I'm trying to get consecutive counts from the Noshow column grouped by the PatientID column. The below code that I am using is very close to the results that I wish to attain. However, using the sum function returns the sum of the whole group. I would like the sum function to only sum the current row and only the rows that have a '1' above it. Basically, I'm trying to count the consecutive amount of times a patient noshows their appointment for each row and then reset to 0 when they do show. It seems like only some tweaks need to be made to my below code. However, I cannot seem to find the answer anywhere on this site.

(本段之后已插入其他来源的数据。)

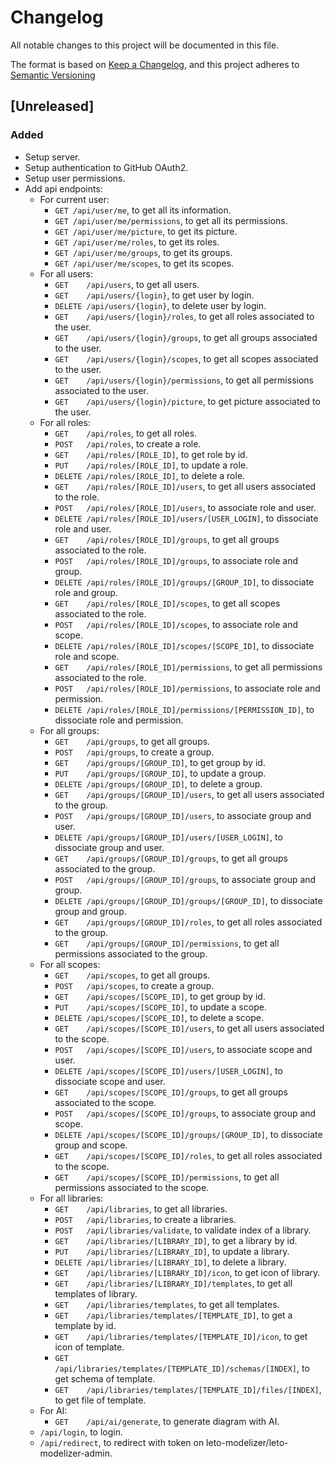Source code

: # Changelog

All notable changes to this project will be documented in this file.

The format is based on [Keep a Changelog](https://keepachangelog.com/en/1.0.0/),
and this project adheres to [Semantic Versioning](https://semver.org/spec/v2.0.0.html)

## [Unreleased]

### Added

* Setup server.
* Setup authentication to GitHub OAuth2.
* Setup user permissions.
* Add api endpoints:
  * For current user:
    * `GET /api/user/me`, to get all its information.
    * `GET /api/user/me/permissions`, to get all its permissions.
    * `GET /api/user/me/picture`, to get its picture.
    * `GET /api/user/me/roles`, to get its roles.
    * `GET /api/user/me/groups`, to get its groups.
    * `GET /api/user/me/scopes`, to get its scopes.
  * For all users:
    * `GET    /api/users`, to get all users.
    * `GET    /api/users/{login}`, to get user by login.
    * `DELETE /api/users/{login}`, to delete user by login.
    * `GET    /api/users/{login}/roles`, to get all roles associated to the user.
    * `GET    /api/users/{login}/groups`, to get all groups associated to the user.
    * `GET    /api/users/{login}/scopes`, to get all scopes associated to the user.
    * `GET    /api/users/{login}/permissions`, to get all permissions associated to the user.
    * `GET    /api/users/{login}/picture`, to get picture associated to the user.
  * For all roles:
    * `GET    /api/roles`, to get all roles.
    * `POST   /api/roles`, to create a role.
    * `GET    /api/roles/[ROLE_ID]`, to get role by id.
    * `PUT    /api/roles/[ROLE_ID]`, to update a role.
    * `DELETE /api/roles/[ROLE_ID]`, to delete a role.
    * `GET    /api/roles/[ROLE_ID]/users`, to get all users associated to the role.
    * `POST   /api/roles/[ROLE_ID]/users`, to associate role and user.
    * `DELETE /api/roles/[ROLE_ID]/users/[USER_LOGIN]`, to dissociate role and user.
    * `GET    /api/roles/[ROLE_ID]/groups`, to get all groups associated to the role.
    * `POST   /api/roles/[ROLE_ID]/groups`, to associate role and group.
    * `DELETE /api/roles/[ROLE_ID]/groups/[GROUP_ID]`, to dissociate role and group.
    * `GET    /api/roles/[ROLE_ID]/scopes`, to get all scopes associated to the role.
    * `POST   /api/roles/[ROLE_ID]/scopes`, to associate role and scope.
    * `DELETE /api/roles/[ROLE_ID]/scopes/[SCOPE_ID]`, to dissociate role and scope.
    * `GET    /api/roles/[ROLE_ID]/permissions`, to get all permissions associated to the role.
    * `POST   /api/roles/[ROLE_ID]/permissions`, to associate role and permission.
    * `DELETE /api/roles/[ROLE_ID]/permissions/[PERMISSION_ID]`, to dissociate role and permission.
  * For all groups:
    * `GET    /api/groups`, to get all groups.
    * `POST   /api/groups`, to create a group.
    * `GET    /api/groups/[GROUP_ID]`, to get group by id.
    * `PUT    /api/groups/[GROUP_ID]`, to update a group.
    * `DELETE /api/groups/[GROUP_ID]`, to delete a group.
    * `GET    /api/groups/[GROUP_ID]/users`, to get all users associated to the group.
    * `POST   /api/groups/[GROUP_ID]/users`, to associate group and user.
    * `DELETE /api/groups/[GROUP_ID]/users/[USER_LOGIN]`, to dissociate group and user.
    * `GET    /api/groups/[GROUP_ID]/groups`, to get all groups associated to the group.
    * `POST   /api/groups/[GROUP_ID]/groups`, to associate group and group.
    * `DELETE /api/groups/[GROUP_ID]/groups/[GROUP_ID]`, to dissociate group and group.
    * `GET    /api/groups/[GROUP_ID]/roles`, to get all roles associated to the group.
    * `GET    /api/groups/[GROUP_ID]/permissions`, to get all permissions associated to the group.
  * For all scopes:
    * `GET    /api/scopes`, to get all groups.
    * `POST   /api/scopes`, to create a group.
    * `GET    /api/scopes/[SCOPE_ID]`, to get group by id.
    * `PUT    /api/scopes/[SCOPE_ID]`, to update a scope.
    * `DELETE /api/scopes/[SCOPE_ID]`, to delete a scope.
    * `GET    /api/scopes/[SCOPE_ID]/users`, to get all users associated to the scope.
    * `POST   /api/scopes/[SCOPE_ID]/users`, to associate scope and user.
    * `DELETE /api/scopes/[SCOPE_ID]/users/[USER_LOGIN]`, to dissociate scope and user.
    * `GET    /api/scopes/[SCOPE_ID]/groups`, to get all groups associated to the scope.
    * `POST   /api/scopes/[SCOPE_ID]/groups`, to associate group and scope.
    * `DELETE /api/scopes/[SCOPE_ID]/groups/[GROUP_ID]`, to dissociate group and scope.
    * `GET    /api/scopes/[SCOPE_ID]/roles`, to get all roles associated to the scope.
    * `GET    /api/scopes/[SCOPE_ID]/permissions`, to get all permissions associated to the scope.
  * For all libraries:
    * `GET    /api/libraries`, to get all libraries.
    * `POST   /api/libraries`, to create a libraries.
    * `POST   /api/libraries/validate`, to validate index of a library.
    * `GET    /api/libraries/[LIBRARY_ID]`, to get a library by id.
    * `PUT    /api/libraries/[LIBRARY_ID]`, to update a library.
    * `DELETE /api/libraries/[LIBRARY_ID]`, to delete a library.
    * `GET    /api/libraries/[LIBRARY_ID]/icon`, to get icon of library.
    * `GET    /api/libraries/[LIBRARY_ID]/templates`, to get all templates of library.
    * `GET    /api/libraries/templates`, to get all templates.
    * `GET    /api/libraries/templates/[TEMPLATE_ID]`, to get a template by id.
    * `GET    /api/libraries/templates/[TEMPLATE_ID]/icon`, to get icon of template.
    * `GET    /api/libraries/templates/[TEMPLATE_ID]/schemas/[INDEX]`, to get schema of template.
    * `GET    /api/libraries/templates/[TEMPLATE_ID]/files/[INDEX]`, to get file of template.
  * For AI:
    * `GET    /api/ai/generate`, to generate diagram with AI.
  * `/api/login`, to login.
  * `/api/redirect`, to redirect with token on leto-modelizer/leto-modelizer-admin.
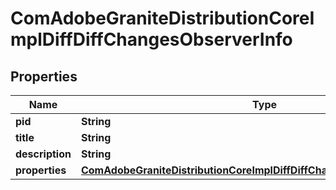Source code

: 
# ComAdobeGraniteDistributionCoreImplDiffDiffChangesObserverInfo

## Properties
Name | Type | Description | Notes
------------ | ------------- | ------------- | -------------
**pid** | **String** |  |  [optional]
**title** | **String** |  |  [optional]
**description** | **String** |  |  [optional]
**properties** | [**ComAdobeGraniteDistributionCoreImplDiffDiffChangesObserverProperties**](ComAdobeGraniteDistributionCoreImplDiffDiffChangesObserverProperties.md) |  |  [optional]



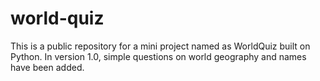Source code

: # world-quiz
This is a public repository for a mini project named as WorldQuiz built on Python.
In version 1.0, simple questions on world geography and names have been added.
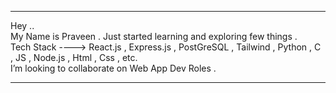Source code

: <hr>  
  Hey ..<br> My Name is Praveen . Just started learning and exploring few things .<br>
  Tech Stack ---->  React.js , Express.js ,  PostGreSQL , Tailwind , Python , C , JS , Node.js , Html , Css , etc.<br>
  I’m looking to collaborate on Web App Dev Roles .
 <hr> 
 


<!---**praveen24sriv/praveen24sriv** is a ✨ _special_ ✨ repository because its `README.md` (this file) appears on your GitHub profile.

Here are some ideas to get you started:

- 🔭 I’m currently working on ...💁🏻
- 
- 👯 I’m looking to collaborate on ...
- 🤔 I’m looking for help with ...
- 💬 Ask me about ...
- 📫 How to reach me: ...
- 😄 Pronouns: ...
- ⚡ Fun fact: ...
-->
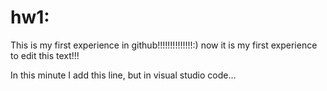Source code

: # hw1:
This is my first experience in github!!!!!!!!!!!!!!:)
now it is my first experience to edit this text!!!


In this minute I add this line, but in visual studio code...
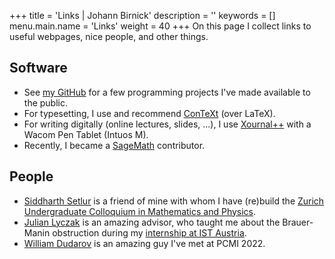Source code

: +++
title = 'Links | Johann Birnick'
description = ''
keywords = []
menu.main.name = 'Links'
weight = 40
+++
On this page I collect links to useful webpages, nice people, and other things.

## Software

- See [my GitHub](https://github.com/jbirnick) for a few programming projects I've made available to the public.
- For typesetting, I use and recommend [ConTeXt](https://wiki.contextgarden.net/) (over LaTeX).
- For writing digitally (online lectures, slides, ...), I use [Xournal++](https://xournalpp.github.io/) with a Wacom Pen Tablet (Intuos M).
- Recently, I became a [SageMath](https://www.sagemath.org/) contributor.

## People

- [Siddharth Setlur](https://siddharthsetlur.github.io/) is a friend of mine with whom I have (re)build the [Zurich Undergraduate Colloquium in Mathematics and Physics](https://zucmap.ethz.ch/).
- [Julian Lyczak](https://www.julianlyczak.nl/) is an amazing advisor, who taught me about the Brauer-Manin obstruction during my [internship at IST Austria](https://phd.pages.ist.ac.at/isternship/).
- [William Dudarov](https://sites.google.com/view/william-dudarov/) is an amazing guy I've met at PCMI 2022.
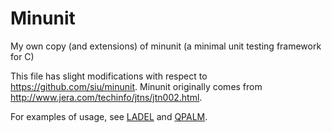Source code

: # Minunit
My own copy (and extensions) of minunit (a minimal unit testing framework for C)

This file has slight modifications with respect to https://github.com/siu/minunit. Minunit originally comes from http://www.jera.com/techinfo/jtns/jtn002.html. 

For examples of usage, see [LADEL](https://github.com/Benny44/LADEL) and [QPALM](https://github.com/Benny44/QPALM).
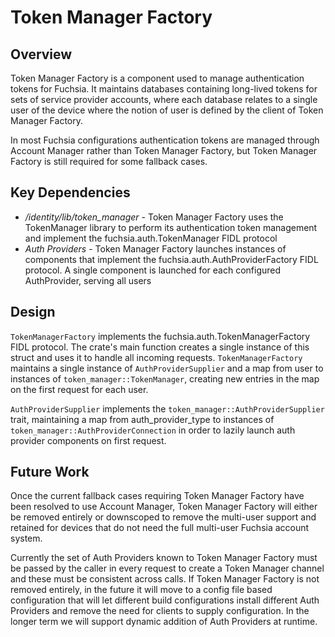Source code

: # Token Manager Factory

## Overview

Token Manager Factory is a component used to manage authentication tokens for
Fuchsia. It maintains databases containing long-lived tokens for sets of service
provider accounts, where each database relates to a single user of the device
where the notion of user is defined by the client of Token Manager Factory.

In most Fuchsia configurations authentication tokens are managed through Account
Manager rather than Token Manager Factory, but Token Manager Factory is still
required for some fallback cases.


## Key Dependencies

* */identity/lib/token_manager* - Token Manager Factory uses the TokenManager
  library to perform its authentication token management and implement the
  fuchsia.auth.TokenManager FIDL protocol
* *Auth Providers* - Token Manager Factory launches instances of components that
  implement the fuchsia.auth.AuthProviderFactory FIDL protocol. A single
  component is launched for each configured AuthProvider, serving all users


## Design

`TokenManagerFactory` implements the fuchsia.auth.TokenManagerFactory FIDL
protocol. The crate's main function creates a single instance of this struct
and uses it to handle all incoming requests.  `TokenManagerFactory` maintains a
single instance of `AuthProviderSupplier` and a map from user to instances of
`token_manager::TokenManager`, creating new entries in the map on the first
request for each user.

`AuthProviderSupplier` implements the `token_manager::AuthProviderSupplier`
trait, maintaining a map from auth_provider_type to instances of
`token_manager::AuthProviderConnection` in order to lazily launch auth provider
components on first request.


## Future Work

Once the current fallback cases requiring Token Manager Factory have been
resolved to use Account Manager, Token Manager Factory will either be removed
entirely or downscoped to remove the multi-user support and retained for devices
that do not need the full multi-user Fuchsia account system.

Currently the set of Auth Providers known to Token Manager Factory must be
passed by the caller in every request to create a Token Manager channel and
these must be consistent across calls. If Token Manager Factory is not removed
entirely, in the future it will move to a config file based configuration that
will let different build configurations install different Auth Providers and
remove the need for clients to supply configuration. In the longer term we will
support dynamic addition of Auth Providers at runtime.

transform(df, ConsecNoshows = ifelse(Noshow == 0, 0, ave(Noshow, PatientID, FUN = sum)))
上面的代码产生以下内容输出:
The above code produces the below output:
#Source: local data frame [12 x 3]
#Groups: ID [2]
#
# PatientID Noshow ConsecNoshows
# <int> <int> <int>
#1 1 0 0
#2 1 1 4
#3 1 0 0
#4 1 1 4
#5 1 1 4
#6 1 1 4
#7 2 0 0
#8 2 0 0
#9 2 1 3
#10 2 1 3
#11 2 0 0
#12 2 1 3
这就是我想要的:
#Source: local data frame [12 x 3]
#Groups: ID [2]
#
# PatientID Noshow ConsecNoshows
# <int> <int> <int>
#1 1 0 0
#2 1 1 0
#3 1 0 1
#4 1 1 0
#5 1 1 1
#6 1 1 2
#7 2 0 0
#8 2 0 0
#9 2 1 0
#10 2 1 1
#11 2 0 2
#12 2 1 0
[更新]我希望连续计数被抵消
[UPDATE] I would like the consecutive count to be offset by one row down.
感谢您可以提前提供的任何帮助!
Thank you for any help you can offer in advance!
推荐答案
这是另一个(类似) data.table
方法
And here's another (similar) data.table
approach
library(data.table)
setDT(df)[, ConsecNoshows := seq(.N) * Noshow, by = .(PatientID, rleid(Noshow))]
df
# PatientID Noshow ConsecNoshows
# 1: 1 0 0
# 2: 1 1 1
# 3: 1 0 0
# 4: 1 1 1
# 5: 1 1 2
# 6: 1 1 3
# 7: 2 0 0
# 8: 2 0 0
# 9: 2 1 1
# 10: 2 1 2
# 11: 2 0 0
# 12: 2 1 1
这基本上是由 PatientID
和 Noshow
的游程长度编码,并使用组大小创建序列,同时按顺序乘以 Noshow
仅保留 Noshow == 1
This is basically groups by PatientID
and "run-length-encoding" of Noshow
and creates sequences using the group sizes while multiplying by Noshow
in order to keep only the values when Noshow == 1
这篇关于如何在另一个列上有条件地按组执行列的连续计数的文章就介绍到这了,希望我们推荐的答案对大家有所帮助,也希望大家多多支持IT屋!